I have always loved this sweet, delicious comparison between a poem and a piece of fruit—especially juicy fruits, like peaches and pears and watermelon, where the deliciousness runs like a river, all down your front. The poem seemed like a great hook.

The second poem I chose was from the text: Gary Soto’s “Ode to Family Photographs.” Soto’s poem is a list of images—descriptions of bad family photos—images gone awry because the photographer was no good with a camera.

This is the pond, and these are my feet. 
This is the rooster, and this is more of my feet. 

Mama was never good at pictures.

This is a statue of a famous general who lost an arm, 
And this is me with my head cut off. 

This is a trash can chained to a gate, 
This is my father with his eyes half-closed. 

This is a photograph of my sister 
And a giraffe looking over her shoulder. 

This is our car’s front bumper. 
This is a bird with a pretzel in its beak. 
This is my brother Pedro standing on one leg on a rock, 
With a smear of chocolate on his face. 

Mama sneezed when she looked
Behind the camera: the snapshots are blurry,
The angles dizzy as a spin on a merry-go-round.

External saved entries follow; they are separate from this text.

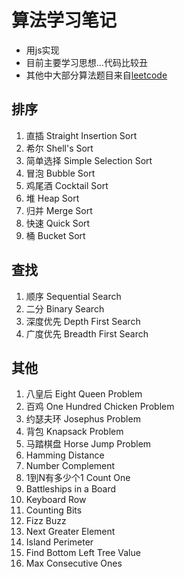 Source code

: # 算法学习笔记

* 用js实现
* 目前主要学习思想...代码比较丑
* 其他中大部分算法题目来自[leetcode](https://leetcode.com/problemset/algorithms/)

## 排序

1. 直插 Straight Insertion Sort
2. 希尔 Shell's Sort
3. 简单选择 Simple Selection Sort
4. 冒泡 Bubble Sort
5. 鸡尾酒 Cocktail Sort
6. 堆 Heap Sort
7. 归并 Merge Sort
8. 快速 Quick Sort
9. 桶 Bucket Sort

## 查找

1. 顺序 Sequential Search
2. 二分 Binary Search
3. 深度优先 Depth First Search
4. 广度优先 Breadth First Search

## 其他

1. 八皇后 Eight Queen Problem
2. 百鸡 One Hundred Chicken Problem
3. 约瑟夫环 Josephus Problem
4. 背包 Knapsack Problem
5. 马踏棋盘 Horse Jump Problem 
6. Hamming Distance
7. Number Complement
8. 1到N有多少个1 Count One
9. Battleships in a Board
10. Keyboard Row
11. Counting Bits
12. Fizz Buzz
13. Next Greater Element
14. Island Perimeter
15. Find Bottom Left Tree Value
16. Max Consecutive Ones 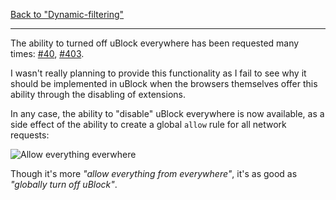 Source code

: [Back to "Dynamic-filtering"](https://github.com/gorhill/uBlock/wiki/Dynamic-filtering)

***

The ability to turned off uBlock everywhere has been requested many times: [#40](https://github.com/gorhill/uBlock/issues/40), [#403](https://github.com/gorhill/uBlock/issues/403).

I wasn't really planning to provide this functionality as I fail to see why it should be implemented in uBlock when the browsers themselves offer this ability through the disabling of extensions.

In any case, the ability to "disable" uBlock everywhere is now available, as a side effect of the ability to create a global `allow` rule for all network requests:

![Allow everything everwhere](https://cloud.githubusercontent.com/assets/585534/6097114/04368716-af7e-11e4-8ca8-49ffdaa49fa6.png)

Though it's more _"allow everything from everywhere"_, it's as good as _"globally turn off uBlock"_. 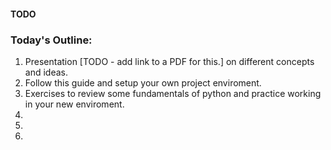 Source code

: #### TODO


### Today's Outline: 
1. Presentation [TODO - add link to a PDF for this.] on different concepts and ideas.
2. Follow this guide and setup your own project enviroment. 
3. Exercises to review some fundamentals of python and practice working in your new enviroment. 
4. 
5.
6.
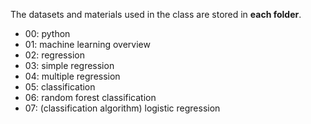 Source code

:The datasets and materials used in the class are stored in **each folder**.
* 00: python
* 01: machine learning overview
* 02: regression
* 03: simple regression
* 04: multiple regression
* 05: classification
* 06: random forest classification
* 07: (classification algorithm) logistic regression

But we had fun when Mama picked up the camera. 
How can I tell? 
Each of us is laughing hard. 
Can you see? I have candy in my mouth.

I expected opportunities to talk about the individual pictures; to notice the two switches to italics (not italics, here) whenever the narrator stops to explain about Mama; to look at the possible meanings of that last line, candy in my mouth; to examine the writer’s tone—nostalgic about those family moments, kind—even amused—in his assessment of Mama.

The third poem was Emily Dickinson’s 4-line nugget, “Fame is a Bee,” all about the allure of fame, its glamour, its backlash, its transitory nature. Perfect for kids in thrall to performers on American Idol.

Fame is a bee.
It has a song–
It has a sting–
Ah, too, it has a wing.

As I planned it, we’d do the Merriam poem first, then the Dickinson one, and end with Soto. I’d lead the students to learn and use the words ode, stanza, image, voice, metaphor, and tone. The objective—beyond making the terms a part of their working vocabulary—was to show them a method they could use on their own to figure out the meaning of a poem. What I wanted above all was to excite the students about poetry. I planned to leave them at the end with a little present—a personal poetry reader for each child—a bright yellow card decorated with a fruit sticker and the words, “Bite in!” A reminder of Merriam’s poem; a reminder of our class period together.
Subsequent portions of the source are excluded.